▸ **Source records**
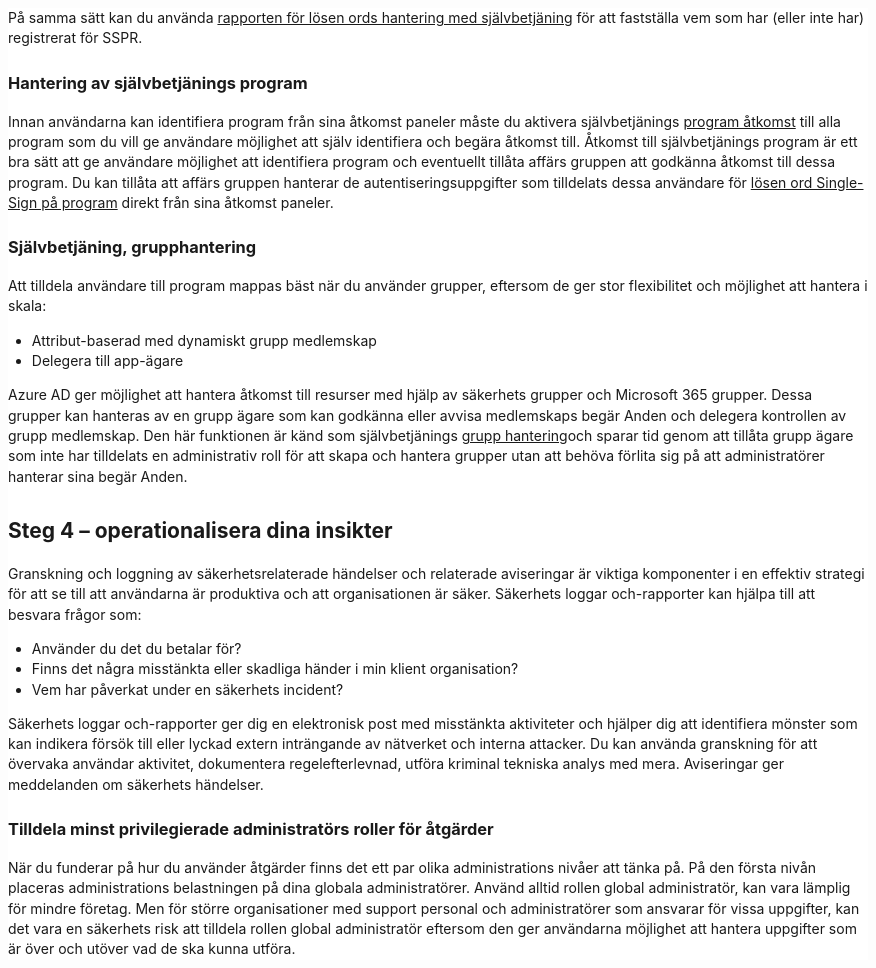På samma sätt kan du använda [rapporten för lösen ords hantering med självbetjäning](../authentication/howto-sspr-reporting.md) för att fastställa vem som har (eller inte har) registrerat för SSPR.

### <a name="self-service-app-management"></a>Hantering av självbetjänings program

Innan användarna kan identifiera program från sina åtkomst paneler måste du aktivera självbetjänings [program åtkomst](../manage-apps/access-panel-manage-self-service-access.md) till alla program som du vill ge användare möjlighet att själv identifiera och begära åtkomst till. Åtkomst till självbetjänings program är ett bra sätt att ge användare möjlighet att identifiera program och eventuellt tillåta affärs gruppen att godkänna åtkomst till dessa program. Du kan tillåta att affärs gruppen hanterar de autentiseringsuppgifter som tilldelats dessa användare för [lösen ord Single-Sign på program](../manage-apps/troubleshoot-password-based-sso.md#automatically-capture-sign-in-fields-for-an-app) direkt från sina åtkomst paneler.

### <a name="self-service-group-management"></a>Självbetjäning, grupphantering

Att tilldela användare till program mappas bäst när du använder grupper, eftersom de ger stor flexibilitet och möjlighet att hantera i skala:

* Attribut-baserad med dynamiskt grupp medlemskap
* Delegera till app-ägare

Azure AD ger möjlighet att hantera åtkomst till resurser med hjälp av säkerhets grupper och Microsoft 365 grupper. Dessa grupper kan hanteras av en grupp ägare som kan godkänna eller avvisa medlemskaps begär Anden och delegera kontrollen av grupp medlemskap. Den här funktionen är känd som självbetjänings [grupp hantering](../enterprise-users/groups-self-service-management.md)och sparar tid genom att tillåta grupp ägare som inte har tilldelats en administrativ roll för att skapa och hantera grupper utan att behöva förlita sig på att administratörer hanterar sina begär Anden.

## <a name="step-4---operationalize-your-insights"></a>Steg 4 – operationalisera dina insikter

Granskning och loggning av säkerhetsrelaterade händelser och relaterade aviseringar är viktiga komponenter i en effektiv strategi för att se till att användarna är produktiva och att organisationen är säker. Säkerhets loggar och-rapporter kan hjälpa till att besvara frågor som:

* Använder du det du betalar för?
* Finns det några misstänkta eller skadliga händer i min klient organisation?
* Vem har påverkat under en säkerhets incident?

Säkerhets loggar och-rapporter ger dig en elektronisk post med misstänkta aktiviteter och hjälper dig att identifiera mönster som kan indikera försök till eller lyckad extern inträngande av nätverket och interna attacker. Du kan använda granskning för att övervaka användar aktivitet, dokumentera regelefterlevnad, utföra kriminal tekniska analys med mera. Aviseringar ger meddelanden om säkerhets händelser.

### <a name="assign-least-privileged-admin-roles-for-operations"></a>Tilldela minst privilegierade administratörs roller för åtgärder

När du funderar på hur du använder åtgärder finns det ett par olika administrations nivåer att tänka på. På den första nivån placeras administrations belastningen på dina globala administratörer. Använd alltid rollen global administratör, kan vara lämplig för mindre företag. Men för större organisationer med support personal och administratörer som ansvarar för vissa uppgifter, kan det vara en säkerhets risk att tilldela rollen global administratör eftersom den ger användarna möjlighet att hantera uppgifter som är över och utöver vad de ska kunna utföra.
---
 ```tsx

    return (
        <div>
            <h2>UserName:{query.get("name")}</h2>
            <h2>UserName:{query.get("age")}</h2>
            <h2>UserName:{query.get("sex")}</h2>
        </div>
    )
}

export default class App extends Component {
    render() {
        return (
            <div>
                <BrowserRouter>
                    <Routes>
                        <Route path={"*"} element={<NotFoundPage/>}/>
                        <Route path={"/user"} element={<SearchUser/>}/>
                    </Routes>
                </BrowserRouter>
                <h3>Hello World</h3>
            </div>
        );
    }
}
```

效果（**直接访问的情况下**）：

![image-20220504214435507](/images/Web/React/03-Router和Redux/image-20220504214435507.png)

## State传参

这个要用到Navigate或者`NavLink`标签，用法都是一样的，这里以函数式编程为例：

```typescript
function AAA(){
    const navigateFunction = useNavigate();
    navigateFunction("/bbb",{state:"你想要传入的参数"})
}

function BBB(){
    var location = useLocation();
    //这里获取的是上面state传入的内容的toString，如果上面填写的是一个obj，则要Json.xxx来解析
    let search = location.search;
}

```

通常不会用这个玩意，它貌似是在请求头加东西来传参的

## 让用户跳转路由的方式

▸ **Work request**
In the data above, find the line containing "På samma sätt" and the line containing "av självbetjänings program". Copy exactly the stretch from the first through the second, both included, leaving out any picture.

▸ **Output for this exercise**
På samma sätt kan du använda [rapporten för lösen ords hantering med självbetjäning](../authentication/howto-sspr-reporting.md) för att fastställa vem som har (eller inte har) registrerat för SSPR.

### <a name="self-service-app-management"></a>Hantering av självbetjänings program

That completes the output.